Dom Teatru KTO to świetnie wyposażona scena, która może zmieścić do 180 widzów, garderoby, magazyn i piękny ogród do działań teatralnych skierowanych m.in. do dzieci i młodzieży. Rozmowa z Jerzym Zoniem, dyrektorem Teatru KTO.

fot. Bartek Cieniawa

Marta Gruszecka: Po 44 latach wędrowania po całym świecie Teatr KTO ma pierwszy prawdziwy dom. Budynek przy ulicy Jana Zamoyskiego 50 na krakowskim Podgórzu. „Teatr mój widzę ogromny"?

Jerzy Zoń: Żywiołem Teatru KTO zawsze były, są i będą działania w przestrzeniach otwartych. Zwiedzamy świat i żyjemy na walizkach, ale świadomość, że nareszcie mamy gdzie wracać, jest spełnieniem naszego marzenia. Na dłużej, bo aż na 30 lat, zatrzymaliśmy się w baraku przy ul.

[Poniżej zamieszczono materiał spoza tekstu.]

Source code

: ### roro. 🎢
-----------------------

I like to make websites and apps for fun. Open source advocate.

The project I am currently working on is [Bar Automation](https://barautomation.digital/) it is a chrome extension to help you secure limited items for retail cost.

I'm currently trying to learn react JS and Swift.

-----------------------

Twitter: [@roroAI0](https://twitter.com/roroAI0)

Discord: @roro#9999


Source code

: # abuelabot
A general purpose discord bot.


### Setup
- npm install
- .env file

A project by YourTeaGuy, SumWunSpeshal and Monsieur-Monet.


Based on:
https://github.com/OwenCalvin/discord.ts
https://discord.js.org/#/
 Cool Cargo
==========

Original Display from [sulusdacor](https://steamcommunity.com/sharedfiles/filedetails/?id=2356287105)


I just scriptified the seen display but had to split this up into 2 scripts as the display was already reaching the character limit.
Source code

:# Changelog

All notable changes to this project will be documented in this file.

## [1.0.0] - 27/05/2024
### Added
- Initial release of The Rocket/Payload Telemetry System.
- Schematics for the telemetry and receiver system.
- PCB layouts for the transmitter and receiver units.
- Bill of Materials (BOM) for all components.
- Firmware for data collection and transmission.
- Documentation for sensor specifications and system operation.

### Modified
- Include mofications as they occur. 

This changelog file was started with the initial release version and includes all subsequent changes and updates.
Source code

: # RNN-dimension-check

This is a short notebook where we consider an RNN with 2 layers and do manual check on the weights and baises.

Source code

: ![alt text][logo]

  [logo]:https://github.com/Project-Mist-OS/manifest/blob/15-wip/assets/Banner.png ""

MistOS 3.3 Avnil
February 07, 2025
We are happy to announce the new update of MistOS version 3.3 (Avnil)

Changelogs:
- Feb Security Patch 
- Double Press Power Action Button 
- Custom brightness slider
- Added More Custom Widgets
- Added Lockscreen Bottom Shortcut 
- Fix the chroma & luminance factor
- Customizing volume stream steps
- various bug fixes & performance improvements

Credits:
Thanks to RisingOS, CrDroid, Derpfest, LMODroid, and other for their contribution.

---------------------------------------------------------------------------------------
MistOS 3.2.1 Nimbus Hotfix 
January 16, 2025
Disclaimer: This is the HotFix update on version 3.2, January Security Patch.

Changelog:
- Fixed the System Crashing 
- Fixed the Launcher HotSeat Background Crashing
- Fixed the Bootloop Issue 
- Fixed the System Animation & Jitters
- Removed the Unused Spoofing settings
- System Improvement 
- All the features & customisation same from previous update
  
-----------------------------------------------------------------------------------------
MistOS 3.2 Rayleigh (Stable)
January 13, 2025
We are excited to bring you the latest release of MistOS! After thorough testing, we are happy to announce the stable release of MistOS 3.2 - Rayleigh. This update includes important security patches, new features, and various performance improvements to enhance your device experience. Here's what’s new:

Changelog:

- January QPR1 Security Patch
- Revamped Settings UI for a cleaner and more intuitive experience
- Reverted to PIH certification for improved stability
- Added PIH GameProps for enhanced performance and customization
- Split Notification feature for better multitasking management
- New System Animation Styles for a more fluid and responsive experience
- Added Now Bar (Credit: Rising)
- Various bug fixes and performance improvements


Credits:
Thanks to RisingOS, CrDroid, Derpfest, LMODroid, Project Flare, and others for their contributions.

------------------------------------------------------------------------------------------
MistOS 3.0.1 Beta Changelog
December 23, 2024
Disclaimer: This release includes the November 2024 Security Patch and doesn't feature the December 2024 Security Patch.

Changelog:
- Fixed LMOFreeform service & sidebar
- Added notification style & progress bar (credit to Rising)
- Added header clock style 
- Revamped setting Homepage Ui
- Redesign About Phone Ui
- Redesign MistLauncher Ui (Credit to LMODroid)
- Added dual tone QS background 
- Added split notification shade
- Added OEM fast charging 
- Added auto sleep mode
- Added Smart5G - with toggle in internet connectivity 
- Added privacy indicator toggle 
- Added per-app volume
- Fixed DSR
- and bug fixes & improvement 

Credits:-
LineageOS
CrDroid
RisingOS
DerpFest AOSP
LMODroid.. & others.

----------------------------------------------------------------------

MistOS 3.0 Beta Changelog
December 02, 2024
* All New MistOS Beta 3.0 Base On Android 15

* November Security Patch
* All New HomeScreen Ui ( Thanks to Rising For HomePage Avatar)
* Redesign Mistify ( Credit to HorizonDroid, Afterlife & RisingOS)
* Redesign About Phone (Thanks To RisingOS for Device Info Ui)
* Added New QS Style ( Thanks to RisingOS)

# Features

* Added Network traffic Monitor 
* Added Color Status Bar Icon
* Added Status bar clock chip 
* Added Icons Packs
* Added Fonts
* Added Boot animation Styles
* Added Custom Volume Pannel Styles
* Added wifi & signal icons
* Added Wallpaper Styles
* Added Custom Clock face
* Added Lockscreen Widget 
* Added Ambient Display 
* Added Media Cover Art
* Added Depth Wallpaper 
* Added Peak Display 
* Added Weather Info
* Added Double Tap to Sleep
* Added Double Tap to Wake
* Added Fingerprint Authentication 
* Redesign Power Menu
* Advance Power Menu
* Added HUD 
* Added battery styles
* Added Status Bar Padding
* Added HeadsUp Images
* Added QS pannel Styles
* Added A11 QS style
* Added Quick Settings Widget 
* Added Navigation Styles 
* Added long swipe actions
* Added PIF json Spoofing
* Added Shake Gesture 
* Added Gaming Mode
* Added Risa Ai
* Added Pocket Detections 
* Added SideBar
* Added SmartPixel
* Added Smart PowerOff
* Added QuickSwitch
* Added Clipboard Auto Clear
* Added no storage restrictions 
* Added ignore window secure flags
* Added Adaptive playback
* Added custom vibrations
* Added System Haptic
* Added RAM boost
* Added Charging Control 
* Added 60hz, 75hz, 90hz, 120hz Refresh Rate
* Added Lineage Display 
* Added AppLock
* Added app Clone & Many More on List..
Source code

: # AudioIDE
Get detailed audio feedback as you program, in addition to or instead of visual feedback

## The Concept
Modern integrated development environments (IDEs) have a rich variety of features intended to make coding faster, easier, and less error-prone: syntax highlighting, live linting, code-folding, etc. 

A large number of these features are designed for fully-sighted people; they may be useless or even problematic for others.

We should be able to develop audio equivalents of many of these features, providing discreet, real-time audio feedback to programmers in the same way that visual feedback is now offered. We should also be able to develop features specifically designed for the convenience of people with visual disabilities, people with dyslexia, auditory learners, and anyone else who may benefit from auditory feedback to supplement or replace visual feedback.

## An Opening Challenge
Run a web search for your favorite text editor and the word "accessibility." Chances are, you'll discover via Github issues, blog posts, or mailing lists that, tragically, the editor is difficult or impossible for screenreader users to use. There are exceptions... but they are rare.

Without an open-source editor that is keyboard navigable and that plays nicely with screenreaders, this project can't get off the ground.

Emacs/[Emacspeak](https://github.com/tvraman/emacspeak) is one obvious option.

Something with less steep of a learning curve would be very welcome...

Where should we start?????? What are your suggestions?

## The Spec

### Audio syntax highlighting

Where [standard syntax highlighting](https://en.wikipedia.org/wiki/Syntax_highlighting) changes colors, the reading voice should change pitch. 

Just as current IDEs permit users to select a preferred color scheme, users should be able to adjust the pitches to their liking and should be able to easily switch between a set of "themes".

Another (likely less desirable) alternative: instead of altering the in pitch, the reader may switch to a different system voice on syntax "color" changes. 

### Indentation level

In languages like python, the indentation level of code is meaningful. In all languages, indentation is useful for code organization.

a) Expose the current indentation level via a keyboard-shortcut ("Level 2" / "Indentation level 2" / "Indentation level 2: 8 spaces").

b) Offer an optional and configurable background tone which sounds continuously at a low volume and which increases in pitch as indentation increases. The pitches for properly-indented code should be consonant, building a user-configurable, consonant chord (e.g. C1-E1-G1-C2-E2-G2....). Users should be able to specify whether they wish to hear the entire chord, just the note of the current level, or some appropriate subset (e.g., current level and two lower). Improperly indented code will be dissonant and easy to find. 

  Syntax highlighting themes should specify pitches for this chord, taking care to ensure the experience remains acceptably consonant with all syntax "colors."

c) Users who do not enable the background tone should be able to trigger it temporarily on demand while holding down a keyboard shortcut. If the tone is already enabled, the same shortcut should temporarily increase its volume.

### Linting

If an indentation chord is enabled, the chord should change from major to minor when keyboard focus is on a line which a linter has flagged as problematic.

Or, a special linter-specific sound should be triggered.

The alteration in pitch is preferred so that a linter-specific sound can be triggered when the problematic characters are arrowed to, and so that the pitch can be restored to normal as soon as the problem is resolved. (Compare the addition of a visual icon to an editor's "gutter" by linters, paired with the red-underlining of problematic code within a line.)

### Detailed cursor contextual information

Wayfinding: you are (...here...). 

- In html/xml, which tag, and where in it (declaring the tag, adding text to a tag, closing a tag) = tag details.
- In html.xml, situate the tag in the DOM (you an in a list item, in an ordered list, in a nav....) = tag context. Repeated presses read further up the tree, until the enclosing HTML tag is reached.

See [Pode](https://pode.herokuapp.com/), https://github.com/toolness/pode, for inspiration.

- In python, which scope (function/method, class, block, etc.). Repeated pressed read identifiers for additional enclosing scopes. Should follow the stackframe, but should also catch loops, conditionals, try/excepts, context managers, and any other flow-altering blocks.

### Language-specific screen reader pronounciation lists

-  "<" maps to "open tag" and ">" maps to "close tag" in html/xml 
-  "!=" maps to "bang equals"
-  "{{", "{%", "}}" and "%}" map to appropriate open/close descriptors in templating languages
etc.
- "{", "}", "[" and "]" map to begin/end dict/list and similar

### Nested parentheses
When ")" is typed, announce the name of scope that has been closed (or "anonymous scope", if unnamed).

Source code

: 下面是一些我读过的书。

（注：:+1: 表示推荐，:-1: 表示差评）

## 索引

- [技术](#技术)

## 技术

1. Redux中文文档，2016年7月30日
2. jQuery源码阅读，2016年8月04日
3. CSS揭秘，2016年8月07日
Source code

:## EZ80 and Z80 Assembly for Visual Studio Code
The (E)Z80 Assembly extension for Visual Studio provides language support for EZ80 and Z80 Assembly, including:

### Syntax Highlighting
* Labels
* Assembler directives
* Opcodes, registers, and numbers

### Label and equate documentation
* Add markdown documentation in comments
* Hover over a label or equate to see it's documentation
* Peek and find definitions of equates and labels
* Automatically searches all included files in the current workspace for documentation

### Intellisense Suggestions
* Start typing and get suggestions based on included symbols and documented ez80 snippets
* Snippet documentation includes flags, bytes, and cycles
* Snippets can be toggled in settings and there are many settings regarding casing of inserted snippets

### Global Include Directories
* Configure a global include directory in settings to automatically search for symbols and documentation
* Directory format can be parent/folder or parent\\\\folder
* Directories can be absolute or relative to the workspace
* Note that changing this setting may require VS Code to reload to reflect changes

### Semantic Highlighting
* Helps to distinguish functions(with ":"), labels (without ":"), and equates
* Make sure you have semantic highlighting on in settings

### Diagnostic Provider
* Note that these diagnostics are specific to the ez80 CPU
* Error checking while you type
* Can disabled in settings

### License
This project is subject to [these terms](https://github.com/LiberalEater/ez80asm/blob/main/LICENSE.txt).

Gzymsików, lokalu wynajmowanym od Arcybractwa Miłosierdzia. Kiedy w 2016 roku nas stamtąd wyrzucono, występowaliśmy gościnnie m.in. w Teatrze Zależnym na ul. Kanoniczej czy w Cricotece. Od września mamy pierwszy i ostatni dom. W Krakowie zacznie działać nowy budynek teatralny, to niesamowite! Nasza siedziba po dawnym kinie Wrzos to wyremontowana, świetnie wyposażona scena, która może zmieścić do 180 widzów, otwierany dach, garderoby, magazyn i piękny ogród do działań teatralnych skierowanych m.in. do dzieci i młodzieży. Nazywam dom Teatru KTO „perłą Podgórza".

Dzielnicy, która przez sto lat była samodzielnym miastem. Z Krakowem połączyło się dopiero w 1915 roku…

- I to bez entuzjazmu! Podgórze miało o wiele stabilniejszy budżet i notowania giełdowe. Podczas sesji rady miasta komentowano nawet, że Kraków wykorzysta Podgórze jak prostytutkę, skrzywdzi i przejmie jego pieniądze. Kiedy w 1915 roku doszło do połączenia obu miast, na Rynku zorganizowano piękny bankiet.

Dziś na Podgórzu rozkwita kultura – to już nie tylko dzielnica loftowa, ale dom dla Cricoteki, a od września dla Teatru KTO.

Inauguracja nowej siedziby 6 i 7 września. Specjalnie na tę okazję wyreżyserował pan widowisko „Teatr Otwarty". Czyli jaki?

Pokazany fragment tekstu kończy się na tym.